Prompt: Look through the material below for "error". Copy every line that contains it.

Records for the task:
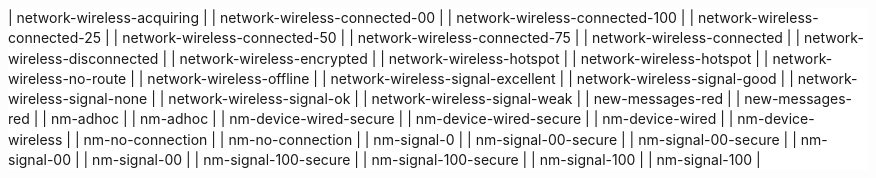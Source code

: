 | network-wireless-acquiring                 |
| network-wireless-connected-00              |
| network-wireless-connected-100             |
| network-wireless-connected-25              |
| network-wireless-connected-50              |
| network-wireless-connected-75              |
| network-wireless-connected                 |
| network-wireless-disconnected              |
| network-wireless-encrypted                 |
| network-wireless-hotspot                   |
| network-wireless-hotspot                   |
| network-wireless-no-route                  |
| network-wireless-offline                   |
| network-wireless-signal-excellent          |
| network-wireless-signal-good               |
| network-wireless-signal-none               |
| network-wireless-signal-ok                 |
| network-wireless-signal-weak               |
| new-messages-red                           |
| new-messages-red                           |
| nm-adhoc                                   |
| nm-adhoc                                   |
| nm-device-wired-secure                     |
| nm-device-wired-secure                     |
| nm-device-wired                            |
| nm-device-wireless                         |
| nm-no-connection                           |
| nm-no-connection                           |
| nm-signal-0                                |
| nm-signal-00-secure                        |
| nm-signal-00-secure                        |
| nm-signal-00                               |
| nm-signal-00                               |
| nm-signal-100-secure                       |
| nm-signal-100-secure                       |
| nm-signal-100                              |
| nm-signal-100                              |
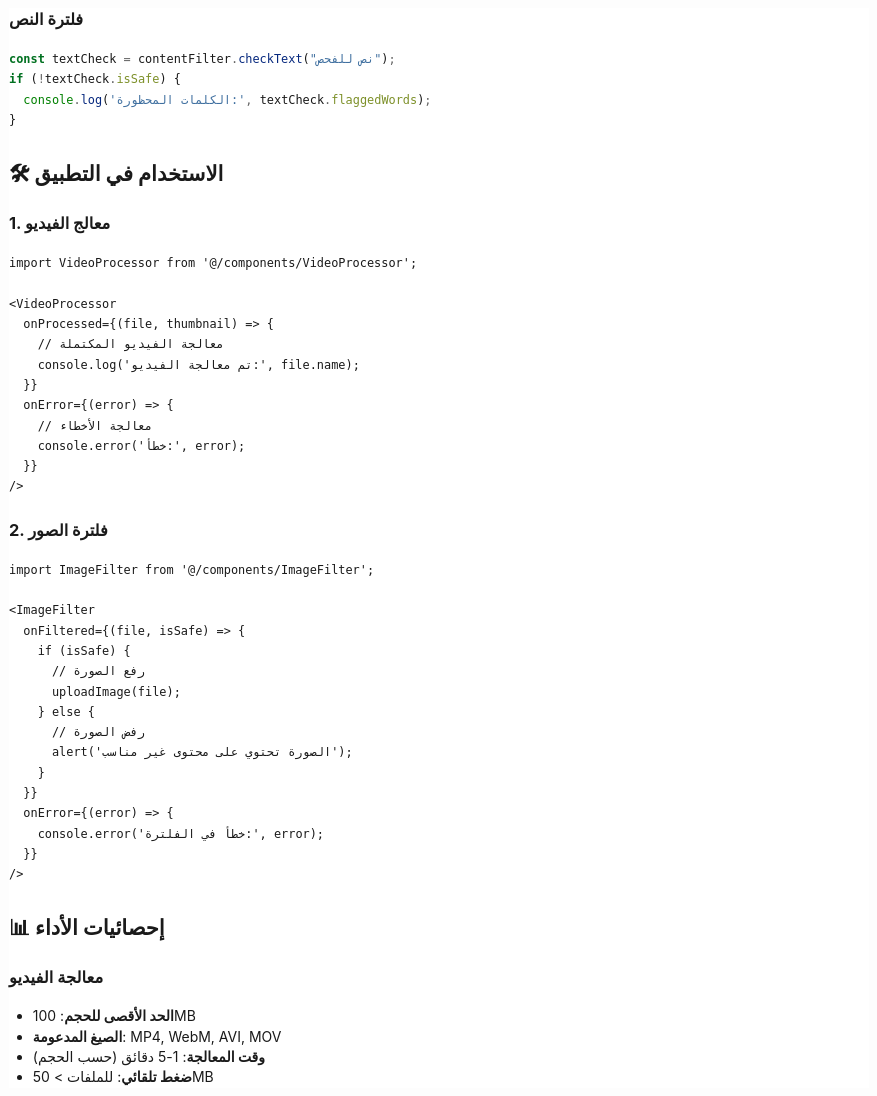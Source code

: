 ### فلترة النص

```typescript
const textCheck = contentFilter.checkText("نص للفحص");
if (!textCheck.isSafe) {
  console.log('الكلمات المحظورة:', textCheck.flaggedWords);
}
```

## 🛠️ الاستخدام في التطبيق

### 1. معالج الفيديو

```tsx
import VideoProcessor from '@/components/VideoProcessor';

<VideoProcessor 
  onProcessed={(file, thumbnail) => {
    // معالجة الفيديو المكتملة
    console.log('تم معالجة الفيديو:', file.name);
  }}
  onError={(error) => {
    // معالجة الأخطاء
    console.error('خطأ:', error);
  }}
/>
```

### 2. فلترة الصور

```tsx
import ImageFilter from '@/components/ImageFilter';

<ImageFilter 
  onFiltered={(file, isSafe) => {
    if (isSafe) {
      // رفع الصورة
      uploadImage(file);
    } else {
      // رفض الصورة
      alert('الصورة تحتوي على محتوى غير مناسب');
    }
  }}
  onError={(error) => {
    console.error('خطأ في الفلترة:', error);
  }}
/>
```

## 📊 إحصائيات الأداء

### معالجة الفيديو
- **الحد الأقصى للحجم**: 100MB
- **الصيغ المدعومة**: MP4, WebM, AVI, MOV
- **وقت المعالجة**: 1-5 دقائق (حسب الحجم)
- **ضغط تلقائي**: للملفات > 50MB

Answer box:
  onError={(error) => {
    console.error('خطأ:', error);
  onError={(error) => {
    console.error('خطأ في الفلترة:', error);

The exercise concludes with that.